Saved entries:

━━━━━━━━━━━━━━━━━━━━━━━━━━━━━━

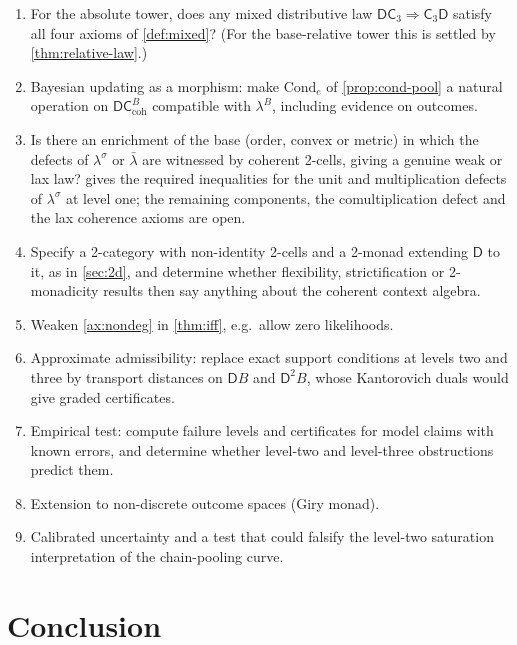 \documentclass[11pt]{article}
\theoremstyle{definition}
\theoremstyle{remark}
\newcommand{\D}{\mathsf{D}}
\newcommand{\Cond}{\mathrm{Cond}}
\newcommand{\C}{\mathsf{C}}
\newcommand{\lb}{\bar\lambda}
\newcommand{\ls}{\lambda^{\sigma}}
\begin{document}
\begin{enumerate}[leftmargin=*]
\item For the absolute tower, does any mixed distributive law $\D\C_3\Rightarrow\C_3\D$ satisfy
  all four axioms of \cref{def:mixed}? (For the base-relative tower this is settled by
  \cref{thm:relative-law}.)
\item Bayesian updating as a morphism: make $\Cond_e$ of \cref{prop:cond-pool} a natural operation
  on $\D\C^B_{\mathrm{coh}}$ compatible with $\lambda^B$, including evidence on outcomes.
\item Is there an enrichment of the base (order, convex or metric) in which the defects of $\ls$ or
  $\lb$ are witnessed by coherent 2-cells, giving a genuine weak or lax law?  gives the
  required inequalities for the unit and multiplication defects of $\ls$ at level one; the remaining
  components, the comultiplication defect and the lax coherence axioms are open.
\item Specify a 2-category with non-identity 2-cells and a 2-monad extending $\D$ to it, as in
  \cref{sec:2d}, and determine whether flexibility, strictification or 2-monadicity results then say
  anything about the coherent context algebra.
\item Weaken \cref{ax:nondeg} in \cref{thm:iff}, e.g.\ allow zero likelihoods.
\item Approximate admissibility: replace exact support conditions at levels two and three by
  transport distances on $\D B$ and $\D^2B$, whose Kantorovich duals would give graded certificates.
\item Empirical test: compute failure levels and certificates for model claims with known errors, and
  determine whether level-two and level-three obstructions predict them.
\item Extension to non-discrete outcome spaces (Giry monad).
\item Calibrated uncertainty and a test that could falsify the level-two saturation interpretation of
  the chain-pooling curve.
\end{enumerate}

\section{Conclusion}
\end{document}
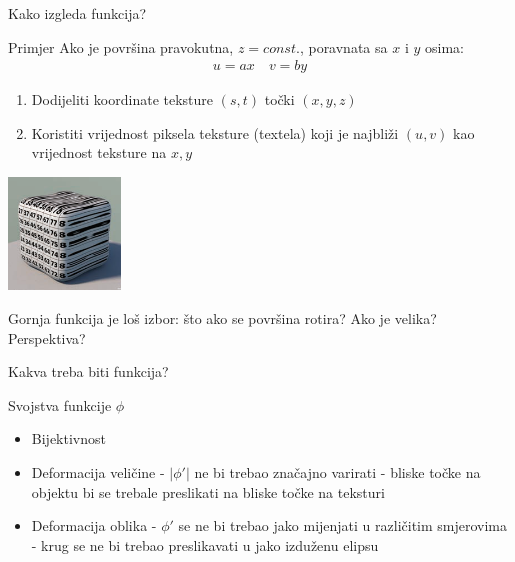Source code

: \documentclass[9pt]{beamer}
\begin{document}
\begin{frame}{Kako izgleda funkcija?}
	\begin{block}{Primjer}
		Ako je površina pravokutna, $z=const.$, poravnata sa $x$ i $y$ osima: 
		\begin{align*}
		u = ax \quad v = by
		\end{align*}
	\end{block}
	\begin{enumerate}
		\item Dodijeliti koordinate teksture $(s, t)$ točki $(x,y,z)$
		\item Koristiti vrijednost piksela teksture (textela) koji je najbliži $(u, v)$ kao vrijednost teksture na $x, y$
	\end{enumerate}
	
	\begin{center}
		\includegraphics[width=3cm]{slike/planar_proj.png}
	\end{center}
	Gornja funkcija je loš izbor: što ako se površina rotira? Ako je velika? Perspektiva?
\end{frame}

\begin{frame}{Kakva treba biti funkcija?}
	\begin{block}{Svojstva funkcije $\phi$}
		\begin{itemize}
			\item Bijektivnost
			\item Deformacija veličine - $|\phi'|$ ne bi trebao značajno varirati - bliske točke na objektu bi se trebale preslikati na bliske točke na teksturi
			\item Deformacija oblika - $\phi'$ se ne bi trebao jako mijenjati u različitim smjerovima - krug se ne bi trebao preslikavati u jako izduženu elipsu
		\end{itemize}
	\end{block}
\end{frame}
\end{document}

━━━━━━━━━━━━━━━━━━━━━━━━━━━━━━

Starting at the line with "saturation interpretation of", write out every line exactly through the final line of the records above, both included, and skip the pictures.

Solution to the problem:
\item Calibrated uncertainty and a test that could falsify the level-two saturation interpretation of
  the chain-pooling curve.
\end{enumerate}

\section{Conclusion}
\end{document}
Source code

: \documentclass[9pt]{beamer}
\begin{document}
\begin{frame}{Kako izgleda funkcija?}
	\begin{block}{Primjer}
		Ako je površina pravokutna, $z=const.$, poravnata sa $x$ i $y$ osima: 
		\begin{align*}
		u = ax \quad v = by
		\end{align*}
	\end{block}
	\begin{enumerate}
		\item Dodijeliti koordinate teksture $(s, t)$ točki $(x,y,z)$
		\item Koristiti vrijednost piksela teksture (textela) koji je najbliži $(u, v)$ kao vrijednost teksture na $x, y$
	\end{enumerate}
	
	\begin{center}
		\includegraphics[width=3cm]{slike/planar_proj.png}
	\end{center}
	Gornja funkcija je loš izbor: što ako se površina rotira? Ako je velika? Perspektiva?
\end{frame}

\begin{frame}{Kakva treba biti funkcija?}
	\begin{block}{Svojstva funkcije $\phi$}
		\begin{itemize}
			\item Bijektivnost
			\item Deformacija veličine - $|\phi'|$ ne bi trebao značajno varirati - bliske točke na objektu bi se trebale preslikati na bliske točke na teksturi
			\item Deformacija oblika - $\phi'$ se ne bi trebao jako mijenjati u različitim smjerovima - krug se ne bi trebao preslikavati u jako izduženu elipsu
		\end{itemize}
	\end{block}
\end{frame}
\end{document}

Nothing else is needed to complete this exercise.